El análisis fue desarrollado conforme a las normas ISO 14040/44 e ISO 14067, utilizando una metodología verificada por una tercera parte independiente. Para ello se incorporaron datos actualizados de la planta comercial de producción de omega-3 a partir de algas ubicada en Orindiúva, Brasil, además de nueva información de proveedores y bases de datos especializadas.
«A medida que las exigencias en materia de reportabilidad de sostenibilidad y emisiones de Alcance 3 continúan evolucionando en los mercados de la acuicultura, alimentos para mascotas y nutrición humana, los clientes necesitan cada vez más datos sólidos y basados en la ciencia por parte de sus proveedores», señaló Diana Visser, directora de Sostenibilidad de Corbion.
La ejecutiva agregó que «esta evaluación actualizada refleja avances medibles en nuestro sistema de producción y ayuda a los clientes a comprender mejor el perfil ambiental de las distintas opciones de suministro de omega-3».

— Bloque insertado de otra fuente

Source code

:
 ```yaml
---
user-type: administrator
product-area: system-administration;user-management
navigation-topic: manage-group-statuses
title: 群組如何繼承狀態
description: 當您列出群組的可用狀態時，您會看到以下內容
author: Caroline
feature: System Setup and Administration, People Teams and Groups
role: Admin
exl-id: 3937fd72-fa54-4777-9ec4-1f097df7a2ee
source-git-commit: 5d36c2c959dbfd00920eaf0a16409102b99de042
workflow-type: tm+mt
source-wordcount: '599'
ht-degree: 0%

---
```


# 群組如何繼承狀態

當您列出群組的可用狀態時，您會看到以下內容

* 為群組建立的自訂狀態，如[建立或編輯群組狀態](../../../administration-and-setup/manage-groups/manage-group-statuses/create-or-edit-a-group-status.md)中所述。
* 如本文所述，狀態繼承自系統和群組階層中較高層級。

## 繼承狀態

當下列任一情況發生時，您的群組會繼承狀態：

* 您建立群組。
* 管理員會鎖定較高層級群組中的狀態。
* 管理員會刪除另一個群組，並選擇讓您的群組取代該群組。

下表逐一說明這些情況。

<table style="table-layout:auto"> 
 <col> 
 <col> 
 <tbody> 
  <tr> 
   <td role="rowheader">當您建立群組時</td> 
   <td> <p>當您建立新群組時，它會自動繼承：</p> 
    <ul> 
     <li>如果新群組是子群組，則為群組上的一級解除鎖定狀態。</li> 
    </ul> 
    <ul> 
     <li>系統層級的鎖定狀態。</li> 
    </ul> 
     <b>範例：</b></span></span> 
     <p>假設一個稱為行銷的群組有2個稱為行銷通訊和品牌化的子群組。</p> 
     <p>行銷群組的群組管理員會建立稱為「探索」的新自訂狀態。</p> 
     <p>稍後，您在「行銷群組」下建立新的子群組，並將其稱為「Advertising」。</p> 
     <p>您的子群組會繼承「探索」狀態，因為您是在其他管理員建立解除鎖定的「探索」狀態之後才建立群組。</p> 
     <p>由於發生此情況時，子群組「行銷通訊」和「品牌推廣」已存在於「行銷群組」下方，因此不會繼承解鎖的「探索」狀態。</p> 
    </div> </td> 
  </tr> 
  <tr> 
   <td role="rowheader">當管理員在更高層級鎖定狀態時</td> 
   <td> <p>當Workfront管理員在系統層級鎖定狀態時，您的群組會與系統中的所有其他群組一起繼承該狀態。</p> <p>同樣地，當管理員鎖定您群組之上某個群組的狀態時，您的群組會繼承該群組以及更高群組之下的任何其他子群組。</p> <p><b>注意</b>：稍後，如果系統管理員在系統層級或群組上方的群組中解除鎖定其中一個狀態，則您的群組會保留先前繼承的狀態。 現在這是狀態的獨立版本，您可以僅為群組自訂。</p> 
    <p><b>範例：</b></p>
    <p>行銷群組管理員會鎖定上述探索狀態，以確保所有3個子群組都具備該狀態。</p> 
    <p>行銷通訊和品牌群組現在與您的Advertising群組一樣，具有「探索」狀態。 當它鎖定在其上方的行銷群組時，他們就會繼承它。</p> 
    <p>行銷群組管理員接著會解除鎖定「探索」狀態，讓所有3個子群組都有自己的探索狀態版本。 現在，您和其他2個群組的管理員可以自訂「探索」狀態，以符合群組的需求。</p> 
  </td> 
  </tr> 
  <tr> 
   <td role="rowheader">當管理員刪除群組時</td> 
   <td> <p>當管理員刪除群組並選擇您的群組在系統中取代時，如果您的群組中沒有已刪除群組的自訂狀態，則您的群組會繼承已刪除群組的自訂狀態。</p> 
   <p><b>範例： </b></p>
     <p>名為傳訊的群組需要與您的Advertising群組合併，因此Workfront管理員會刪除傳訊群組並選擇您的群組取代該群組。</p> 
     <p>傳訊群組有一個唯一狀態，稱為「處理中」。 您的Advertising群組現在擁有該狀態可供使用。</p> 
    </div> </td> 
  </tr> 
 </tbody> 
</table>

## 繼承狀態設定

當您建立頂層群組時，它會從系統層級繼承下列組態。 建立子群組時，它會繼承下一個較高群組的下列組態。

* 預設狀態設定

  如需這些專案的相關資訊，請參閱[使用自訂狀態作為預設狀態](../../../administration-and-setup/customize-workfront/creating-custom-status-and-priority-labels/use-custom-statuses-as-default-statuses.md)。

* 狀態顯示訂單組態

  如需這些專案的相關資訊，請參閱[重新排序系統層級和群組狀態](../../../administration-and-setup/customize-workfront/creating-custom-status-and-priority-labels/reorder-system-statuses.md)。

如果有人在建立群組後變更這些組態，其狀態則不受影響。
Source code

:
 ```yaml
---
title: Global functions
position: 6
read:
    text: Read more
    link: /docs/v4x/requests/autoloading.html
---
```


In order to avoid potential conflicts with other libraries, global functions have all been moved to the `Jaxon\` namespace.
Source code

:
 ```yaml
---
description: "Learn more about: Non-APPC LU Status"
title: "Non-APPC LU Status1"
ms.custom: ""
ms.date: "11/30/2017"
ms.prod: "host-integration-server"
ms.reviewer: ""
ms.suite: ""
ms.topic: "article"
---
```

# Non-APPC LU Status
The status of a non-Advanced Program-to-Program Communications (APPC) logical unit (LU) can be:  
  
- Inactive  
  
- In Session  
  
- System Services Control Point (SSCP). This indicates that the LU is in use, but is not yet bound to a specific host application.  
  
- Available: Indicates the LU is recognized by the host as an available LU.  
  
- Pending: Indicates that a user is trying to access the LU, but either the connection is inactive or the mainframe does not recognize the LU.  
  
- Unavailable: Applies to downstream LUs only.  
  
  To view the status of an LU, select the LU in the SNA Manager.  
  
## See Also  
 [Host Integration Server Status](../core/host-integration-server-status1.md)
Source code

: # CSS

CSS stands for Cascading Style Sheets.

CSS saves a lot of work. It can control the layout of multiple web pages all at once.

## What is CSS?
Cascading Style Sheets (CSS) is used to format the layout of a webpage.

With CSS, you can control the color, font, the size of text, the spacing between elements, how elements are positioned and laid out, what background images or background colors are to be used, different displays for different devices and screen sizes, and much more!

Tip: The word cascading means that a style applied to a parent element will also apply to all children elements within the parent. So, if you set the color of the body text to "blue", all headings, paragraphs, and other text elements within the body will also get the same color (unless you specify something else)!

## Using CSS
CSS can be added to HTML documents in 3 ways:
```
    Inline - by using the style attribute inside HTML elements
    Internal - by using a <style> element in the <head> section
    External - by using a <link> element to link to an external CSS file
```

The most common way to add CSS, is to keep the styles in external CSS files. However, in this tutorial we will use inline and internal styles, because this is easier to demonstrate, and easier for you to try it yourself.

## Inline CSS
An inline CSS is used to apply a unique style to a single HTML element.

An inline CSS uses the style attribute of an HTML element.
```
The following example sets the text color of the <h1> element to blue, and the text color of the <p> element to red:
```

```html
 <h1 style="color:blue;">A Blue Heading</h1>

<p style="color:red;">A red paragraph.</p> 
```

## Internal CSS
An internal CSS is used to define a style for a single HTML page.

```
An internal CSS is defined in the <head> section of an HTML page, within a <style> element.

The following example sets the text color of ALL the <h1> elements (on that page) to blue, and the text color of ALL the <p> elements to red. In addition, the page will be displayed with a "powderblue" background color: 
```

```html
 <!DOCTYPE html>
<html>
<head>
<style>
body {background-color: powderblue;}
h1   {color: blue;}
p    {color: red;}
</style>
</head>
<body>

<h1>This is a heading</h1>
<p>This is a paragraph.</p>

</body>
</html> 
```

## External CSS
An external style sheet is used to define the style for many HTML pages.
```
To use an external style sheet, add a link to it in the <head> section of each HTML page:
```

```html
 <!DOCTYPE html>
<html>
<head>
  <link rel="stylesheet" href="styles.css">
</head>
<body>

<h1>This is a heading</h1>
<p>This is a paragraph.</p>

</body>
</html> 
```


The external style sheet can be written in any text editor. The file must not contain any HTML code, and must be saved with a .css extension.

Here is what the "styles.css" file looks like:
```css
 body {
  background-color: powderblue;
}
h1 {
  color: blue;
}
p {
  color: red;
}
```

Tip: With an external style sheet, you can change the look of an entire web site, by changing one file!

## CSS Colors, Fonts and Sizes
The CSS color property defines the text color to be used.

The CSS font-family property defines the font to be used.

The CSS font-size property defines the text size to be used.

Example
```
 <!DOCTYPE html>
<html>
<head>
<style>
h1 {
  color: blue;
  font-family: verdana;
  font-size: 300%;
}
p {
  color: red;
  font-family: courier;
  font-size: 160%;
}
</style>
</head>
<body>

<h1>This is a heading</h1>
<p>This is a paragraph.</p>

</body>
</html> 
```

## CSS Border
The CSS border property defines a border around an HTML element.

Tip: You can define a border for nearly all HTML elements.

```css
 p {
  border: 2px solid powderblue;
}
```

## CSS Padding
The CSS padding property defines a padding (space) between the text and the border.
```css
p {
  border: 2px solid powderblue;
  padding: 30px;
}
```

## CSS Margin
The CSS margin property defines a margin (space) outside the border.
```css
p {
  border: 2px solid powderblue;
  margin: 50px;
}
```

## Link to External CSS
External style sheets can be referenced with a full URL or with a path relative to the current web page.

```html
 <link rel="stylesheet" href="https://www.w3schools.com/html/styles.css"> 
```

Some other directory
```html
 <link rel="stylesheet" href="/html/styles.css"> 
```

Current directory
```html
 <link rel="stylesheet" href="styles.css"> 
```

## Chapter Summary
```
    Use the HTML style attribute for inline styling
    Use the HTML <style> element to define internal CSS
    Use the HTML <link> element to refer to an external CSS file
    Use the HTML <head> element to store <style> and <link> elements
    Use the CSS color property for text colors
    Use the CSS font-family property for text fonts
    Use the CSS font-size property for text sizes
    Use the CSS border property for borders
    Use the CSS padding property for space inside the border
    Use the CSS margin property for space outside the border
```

Fortalecimiento de las cadenas de suministro
Desde la perspectiva comercial, la compañía destacó el papel del DHA derivado de algas para fortalecer la resiliencia de las cadenas de suministro en la acuicultura.
«Los clientes buscan soluciones de omega-3 que respalden tanto el rendimiento como la resiliencia del suministro a largo plazo», afirmó Tim Rutten, director de Ingredientes para Nutrición y Farmacéuticos de Corbion. «Nuestro portafolio de DHA derivado de algas ayuda a los clientes a diversificar sus fuentes de abastecimiento, al tiempo que impulsa sus objetivos de sostenibilidad mediante soluciones comercialmente probadas», añadió.
El omega-3 DHA de Corbion se produce mediante fermentación a gran escala utilizando materias primas azucareras obtenidas de manera responsable y bajo estrictos estándares sociales y ambientales. Además, el sistema está integrado con un ingenio azucarero ubicado en el mismo emplazamiento, que opera con energía renovable generada a partir de residuos de caña de azúcar.
La compañía destacó que la naturaleza controlada y escalable de la producción de omega-3 de origen algal abre nuevas oportunidades para seguir reduciendo impactos ambientales en el futuro.
Actualmente, el portafolio de Corbion, que incluye las soluciones AlgaPrime™ DHA y Algavia™, está orientado a aplicaciones en alimentos para acuicultura, alimentos para mascotas, alimentación animal y nutrición humana, contribuyendo a diversificar las estrategias de abastecimiento de omega-3 y a fortalecer la sostenibilidad de la cadena de suministro.